(RECORDS FOR THIS TASK begins)

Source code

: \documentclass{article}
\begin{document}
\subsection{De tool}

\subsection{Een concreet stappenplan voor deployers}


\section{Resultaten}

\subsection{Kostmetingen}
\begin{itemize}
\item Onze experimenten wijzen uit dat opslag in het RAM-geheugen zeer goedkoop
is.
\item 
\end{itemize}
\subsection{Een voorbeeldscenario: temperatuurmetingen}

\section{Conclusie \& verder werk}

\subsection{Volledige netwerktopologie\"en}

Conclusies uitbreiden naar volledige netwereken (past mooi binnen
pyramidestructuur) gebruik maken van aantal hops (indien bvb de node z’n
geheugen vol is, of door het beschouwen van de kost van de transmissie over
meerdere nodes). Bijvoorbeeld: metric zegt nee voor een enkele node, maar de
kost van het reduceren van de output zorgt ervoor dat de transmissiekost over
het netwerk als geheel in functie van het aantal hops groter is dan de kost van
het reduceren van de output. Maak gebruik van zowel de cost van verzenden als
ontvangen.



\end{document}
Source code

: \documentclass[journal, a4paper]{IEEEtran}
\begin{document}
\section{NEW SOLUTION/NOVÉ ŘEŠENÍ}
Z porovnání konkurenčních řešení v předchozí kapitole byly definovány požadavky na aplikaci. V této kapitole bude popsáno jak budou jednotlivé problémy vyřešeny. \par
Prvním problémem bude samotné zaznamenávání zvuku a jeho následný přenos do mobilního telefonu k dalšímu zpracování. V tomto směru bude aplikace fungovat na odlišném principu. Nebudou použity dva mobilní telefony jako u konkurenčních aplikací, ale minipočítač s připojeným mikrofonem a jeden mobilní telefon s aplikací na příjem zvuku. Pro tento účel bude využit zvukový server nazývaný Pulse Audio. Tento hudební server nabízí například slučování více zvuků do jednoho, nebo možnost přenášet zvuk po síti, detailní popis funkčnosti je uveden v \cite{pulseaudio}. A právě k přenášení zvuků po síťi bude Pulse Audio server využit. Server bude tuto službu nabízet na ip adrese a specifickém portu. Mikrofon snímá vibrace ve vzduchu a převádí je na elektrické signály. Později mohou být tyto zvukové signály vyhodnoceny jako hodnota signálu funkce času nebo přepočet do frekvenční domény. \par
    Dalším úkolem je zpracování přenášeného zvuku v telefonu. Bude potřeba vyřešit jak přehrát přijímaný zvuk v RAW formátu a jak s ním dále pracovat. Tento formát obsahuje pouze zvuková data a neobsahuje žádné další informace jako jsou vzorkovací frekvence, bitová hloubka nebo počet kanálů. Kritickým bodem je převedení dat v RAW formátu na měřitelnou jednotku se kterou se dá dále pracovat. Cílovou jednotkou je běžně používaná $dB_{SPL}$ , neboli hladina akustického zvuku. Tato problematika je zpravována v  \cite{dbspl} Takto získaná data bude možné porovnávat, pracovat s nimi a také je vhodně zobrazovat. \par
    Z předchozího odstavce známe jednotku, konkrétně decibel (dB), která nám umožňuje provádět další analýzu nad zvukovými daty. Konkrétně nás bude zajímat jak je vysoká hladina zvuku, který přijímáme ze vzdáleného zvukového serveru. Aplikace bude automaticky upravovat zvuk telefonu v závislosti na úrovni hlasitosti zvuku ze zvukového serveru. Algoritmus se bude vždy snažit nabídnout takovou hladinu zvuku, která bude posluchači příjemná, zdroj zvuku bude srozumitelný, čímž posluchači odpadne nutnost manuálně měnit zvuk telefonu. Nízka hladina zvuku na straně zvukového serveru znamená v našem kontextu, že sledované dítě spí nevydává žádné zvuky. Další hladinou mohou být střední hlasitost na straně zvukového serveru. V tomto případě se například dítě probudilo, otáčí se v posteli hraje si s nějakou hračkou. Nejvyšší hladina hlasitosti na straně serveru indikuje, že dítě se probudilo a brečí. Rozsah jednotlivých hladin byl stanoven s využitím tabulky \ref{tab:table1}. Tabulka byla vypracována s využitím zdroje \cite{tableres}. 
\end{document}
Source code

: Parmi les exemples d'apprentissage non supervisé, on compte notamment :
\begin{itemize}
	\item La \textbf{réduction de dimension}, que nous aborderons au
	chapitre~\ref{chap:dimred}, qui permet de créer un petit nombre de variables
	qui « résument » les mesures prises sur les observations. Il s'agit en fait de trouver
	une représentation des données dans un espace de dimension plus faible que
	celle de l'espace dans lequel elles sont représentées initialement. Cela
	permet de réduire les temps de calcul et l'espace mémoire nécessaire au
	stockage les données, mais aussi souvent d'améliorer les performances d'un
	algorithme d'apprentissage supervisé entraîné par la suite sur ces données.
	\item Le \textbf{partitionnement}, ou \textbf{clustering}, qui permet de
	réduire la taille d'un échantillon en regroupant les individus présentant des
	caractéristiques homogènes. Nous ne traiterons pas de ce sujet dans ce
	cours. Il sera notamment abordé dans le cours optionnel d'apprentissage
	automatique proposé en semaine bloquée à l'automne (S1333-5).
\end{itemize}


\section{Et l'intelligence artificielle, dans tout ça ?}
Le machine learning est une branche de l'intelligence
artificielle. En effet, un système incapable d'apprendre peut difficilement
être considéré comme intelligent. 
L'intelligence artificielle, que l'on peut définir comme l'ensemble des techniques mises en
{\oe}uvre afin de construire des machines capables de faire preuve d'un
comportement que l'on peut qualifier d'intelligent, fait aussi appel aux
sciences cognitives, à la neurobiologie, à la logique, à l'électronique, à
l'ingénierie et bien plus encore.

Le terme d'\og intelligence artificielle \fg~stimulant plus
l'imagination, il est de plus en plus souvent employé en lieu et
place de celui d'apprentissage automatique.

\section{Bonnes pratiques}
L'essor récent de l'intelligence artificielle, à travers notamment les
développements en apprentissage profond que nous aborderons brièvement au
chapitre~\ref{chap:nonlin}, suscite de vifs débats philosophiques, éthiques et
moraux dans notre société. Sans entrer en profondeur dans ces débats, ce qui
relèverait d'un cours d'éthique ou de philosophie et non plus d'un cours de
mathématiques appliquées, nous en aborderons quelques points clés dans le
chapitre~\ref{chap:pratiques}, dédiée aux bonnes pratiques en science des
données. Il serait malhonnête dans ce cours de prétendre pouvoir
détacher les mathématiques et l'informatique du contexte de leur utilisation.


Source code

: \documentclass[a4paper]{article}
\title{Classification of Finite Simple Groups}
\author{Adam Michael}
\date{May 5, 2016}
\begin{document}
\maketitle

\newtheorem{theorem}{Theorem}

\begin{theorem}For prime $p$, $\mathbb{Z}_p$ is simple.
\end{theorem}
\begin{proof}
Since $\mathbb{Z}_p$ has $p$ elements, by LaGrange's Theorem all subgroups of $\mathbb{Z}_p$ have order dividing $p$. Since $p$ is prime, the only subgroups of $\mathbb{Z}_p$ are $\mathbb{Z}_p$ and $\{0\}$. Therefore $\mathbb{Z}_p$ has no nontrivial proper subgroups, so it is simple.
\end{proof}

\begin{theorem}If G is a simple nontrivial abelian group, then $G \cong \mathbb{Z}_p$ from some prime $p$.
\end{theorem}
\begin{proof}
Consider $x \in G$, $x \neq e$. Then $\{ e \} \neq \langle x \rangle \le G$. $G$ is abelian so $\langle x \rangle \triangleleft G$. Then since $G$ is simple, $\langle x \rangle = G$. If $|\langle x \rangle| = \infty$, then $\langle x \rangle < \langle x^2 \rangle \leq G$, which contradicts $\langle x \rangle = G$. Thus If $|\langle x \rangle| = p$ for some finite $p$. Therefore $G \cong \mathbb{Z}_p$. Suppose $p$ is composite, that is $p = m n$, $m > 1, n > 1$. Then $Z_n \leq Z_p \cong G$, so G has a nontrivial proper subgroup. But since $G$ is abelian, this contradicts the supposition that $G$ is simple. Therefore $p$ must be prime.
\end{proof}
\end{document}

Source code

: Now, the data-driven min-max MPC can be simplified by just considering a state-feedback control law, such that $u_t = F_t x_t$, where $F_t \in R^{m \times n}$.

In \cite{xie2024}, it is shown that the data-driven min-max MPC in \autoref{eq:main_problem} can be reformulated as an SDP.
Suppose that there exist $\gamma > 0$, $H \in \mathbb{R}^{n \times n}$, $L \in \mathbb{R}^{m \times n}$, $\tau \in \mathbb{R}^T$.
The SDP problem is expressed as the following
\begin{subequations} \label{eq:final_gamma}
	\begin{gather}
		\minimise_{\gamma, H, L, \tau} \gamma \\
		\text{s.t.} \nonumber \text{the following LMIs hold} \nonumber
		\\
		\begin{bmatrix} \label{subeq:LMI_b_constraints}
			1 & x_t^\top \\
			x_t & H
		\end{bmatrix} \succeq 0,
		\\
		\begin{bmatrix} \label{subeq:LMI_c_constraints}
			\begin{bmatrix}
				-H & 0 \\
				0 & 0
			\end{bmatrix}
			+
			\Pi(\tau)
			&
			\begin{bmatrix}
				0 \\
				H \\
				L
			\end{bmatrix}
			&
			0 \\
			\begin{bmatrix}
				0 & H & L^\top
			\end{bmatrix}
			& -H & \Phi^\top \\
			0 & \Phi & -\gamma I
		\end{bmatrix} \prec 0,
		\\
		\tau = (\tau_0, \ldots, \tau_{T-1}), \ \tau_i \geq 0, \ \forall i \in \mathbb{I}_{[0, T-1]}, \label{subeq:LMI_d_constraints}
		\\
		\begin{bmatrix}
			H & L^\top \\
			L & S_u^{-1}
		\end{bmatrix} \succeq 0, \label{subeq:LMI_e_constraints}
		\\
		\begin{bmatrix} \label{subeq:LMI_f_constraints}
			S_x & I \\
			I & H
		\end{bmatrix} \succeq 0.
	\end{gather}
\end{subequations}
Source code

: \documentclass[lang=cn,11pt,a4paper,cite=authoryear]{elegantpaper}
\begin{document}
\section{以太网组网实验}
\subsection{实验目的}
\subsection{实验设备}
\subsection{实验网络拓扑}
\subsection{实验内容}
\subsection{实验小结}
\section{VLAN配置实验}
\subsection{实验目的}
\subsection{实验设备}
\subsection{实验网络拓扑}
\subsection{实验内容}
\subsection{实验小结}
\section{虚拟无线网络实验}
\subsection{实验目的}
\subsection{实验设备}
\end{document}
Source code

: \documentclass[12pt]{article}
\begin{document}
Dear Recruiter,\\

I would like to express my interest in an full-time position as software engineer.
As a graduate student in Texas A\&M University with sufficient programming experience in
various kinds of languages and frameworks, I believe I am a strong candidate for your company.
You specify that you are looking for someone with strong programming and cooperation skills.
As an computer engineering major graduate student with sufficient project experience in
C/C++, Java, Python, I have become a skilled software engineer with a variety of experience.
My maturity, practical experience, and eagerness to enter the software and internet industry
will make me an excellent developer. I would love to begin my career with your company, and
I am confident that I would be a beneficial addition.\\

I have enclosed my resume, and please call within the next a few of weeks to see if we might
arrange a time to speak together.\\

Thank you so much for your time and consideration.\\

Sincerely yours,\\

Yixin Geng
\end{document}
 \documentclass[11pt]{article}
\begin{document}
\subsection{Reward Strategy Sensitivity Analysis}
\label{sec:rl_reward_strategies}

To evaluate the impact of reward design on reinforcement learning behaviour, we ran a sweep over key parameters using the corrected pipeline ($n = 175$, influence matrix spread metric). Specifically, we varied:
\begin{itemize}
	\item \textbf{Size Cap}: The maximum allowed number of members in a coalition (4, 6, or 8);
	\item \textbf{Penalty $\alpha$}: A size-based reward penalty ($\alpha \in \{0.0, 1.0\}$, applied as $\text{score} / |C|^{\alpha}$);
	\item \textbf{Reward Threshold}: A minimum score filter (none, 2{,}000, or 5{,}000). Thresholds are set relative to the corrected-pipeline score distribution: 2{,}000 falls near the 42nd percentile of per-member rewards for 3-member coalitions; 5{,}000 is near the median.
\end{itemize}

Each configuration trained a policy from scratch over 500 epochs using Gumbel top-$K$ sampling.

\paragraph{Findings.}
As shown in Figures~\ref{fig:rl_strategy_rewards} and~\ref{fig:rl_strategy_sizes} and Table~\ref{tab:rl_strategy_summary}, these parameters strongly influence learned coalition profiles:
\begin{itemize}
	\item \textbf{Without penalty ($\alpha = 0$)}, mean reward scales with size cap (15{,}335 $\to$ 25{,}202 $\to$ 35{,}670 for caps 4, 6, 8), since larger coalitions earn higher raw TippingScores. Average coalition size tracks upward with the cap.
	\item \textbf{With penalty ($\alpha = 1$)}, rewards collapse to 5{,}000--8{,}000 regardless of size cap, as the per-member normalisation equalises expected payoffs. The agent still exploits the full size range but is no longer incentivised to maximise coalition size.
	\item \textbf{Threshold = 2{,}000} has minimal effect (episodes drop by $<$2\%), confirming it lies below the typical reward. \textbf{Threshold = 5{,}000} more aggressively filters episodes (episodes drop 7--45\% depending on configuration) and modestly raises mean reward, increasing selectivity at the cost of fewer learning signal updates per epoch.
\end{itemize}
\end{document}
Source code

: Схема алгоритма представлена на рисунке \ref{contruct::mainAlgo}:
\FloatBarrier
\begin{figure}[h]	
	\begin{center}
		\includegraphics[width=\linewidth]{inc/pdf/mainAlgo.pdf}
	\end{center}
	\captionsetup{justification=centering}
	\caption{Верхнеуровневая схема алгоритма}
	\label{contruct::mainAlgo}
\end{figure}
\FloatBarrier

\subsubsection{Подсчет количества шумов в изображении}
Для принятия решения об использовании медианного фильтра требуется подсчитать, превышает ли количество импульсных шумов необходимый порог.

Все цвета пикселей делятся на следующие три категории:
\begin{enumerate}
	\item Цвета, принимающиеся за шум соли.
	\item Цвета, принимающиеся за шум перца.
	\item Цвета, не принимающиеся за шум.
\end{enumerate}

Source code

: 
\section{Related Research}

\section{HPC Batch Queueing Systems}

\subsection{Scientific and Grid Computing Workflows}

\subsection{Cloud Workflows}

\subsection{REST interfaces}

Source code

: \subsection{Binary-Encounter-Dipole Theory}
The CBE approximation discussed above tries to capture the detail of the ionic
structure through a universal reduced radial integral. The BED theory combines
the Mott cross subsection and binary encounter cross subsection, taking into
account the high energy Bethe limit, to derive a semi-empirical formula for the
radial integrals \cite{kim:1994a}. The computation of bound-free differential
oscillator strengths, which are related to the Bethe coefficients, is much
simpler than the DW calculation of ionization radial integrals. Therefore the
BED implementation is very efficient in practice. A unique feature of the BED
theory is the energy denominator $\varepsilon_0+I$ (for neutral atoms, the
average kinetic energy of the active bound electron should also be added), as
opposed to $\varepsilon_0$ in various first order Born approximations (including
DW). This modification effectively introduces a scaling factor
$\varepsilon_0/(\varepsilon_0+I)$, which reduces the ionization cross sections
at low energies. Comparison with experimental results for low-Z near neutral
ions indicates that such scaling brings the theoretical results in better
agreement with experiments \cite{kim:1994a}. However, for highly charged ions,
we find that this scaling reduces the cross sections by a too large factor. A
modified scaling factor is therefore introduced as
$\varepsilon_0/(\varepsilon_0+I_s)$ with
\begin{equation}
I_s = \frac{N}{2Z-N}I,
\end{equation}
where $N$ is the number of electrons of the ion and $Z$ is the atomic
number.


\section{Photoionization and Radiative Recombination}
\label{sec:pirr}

(RECORDS FOR THIS TASK ends)

Using the entries above, output exactly the lines between the line holding "with the cap." and the line holding "количества шумов в", end lines included, and nothing more.

[WRITTEN SOLUTION]
	\item \textbf{Without penalty ($\alpha = 0$)}, mean reward scales with size cap (15{,}335 $\to$ 25{,}202 $\to$ 35{,}670 for caps 4, 6, 8), since larger coalitions earn higher raw TippingScores. Average coalition size tracks upward with the cap.
	\item \textbf{With penalty ($\alpha = 1$)}, rewards collapse to 5{,}000--8{,}000 regardless of size cap, as the per-member normalisation equalises expected payoffs. The agent still exploits the full size range but is no longer incentivised to maximise coalition size.
	\item \textbf{Threshold = 2{,}000} has minimal effect (episodes drop by $<$2\%), confirming it lies below the typical reward. \textbf{Threshold = 5{,}000} more aggressively filters episodes (episodes drop 7--45\% depending on configuration) and modestly raises mean reward, increasing selectivity at the cost of fewer learning signal updates per epoch.
\end{itemize}
\end{document}
Source code

: Схема алгоритма представлена на рисунке \ref{contruct::mainAlgo}:
\FloatBarrier
\begin{figure}[h]	
	\begin{center}
		\includegraphics[width=\linewidth]{inc/pdf/mainAlgo.pdf}
	\end{center}
	\captionsetup{justification=centering}
	\caption{Верхнеуровневая схема алгоритма}
	\label{contruct::mainAlgo}
\end{figure}
\FloatBarrier

\subsubsection{Подсчет количества шумов в изображении}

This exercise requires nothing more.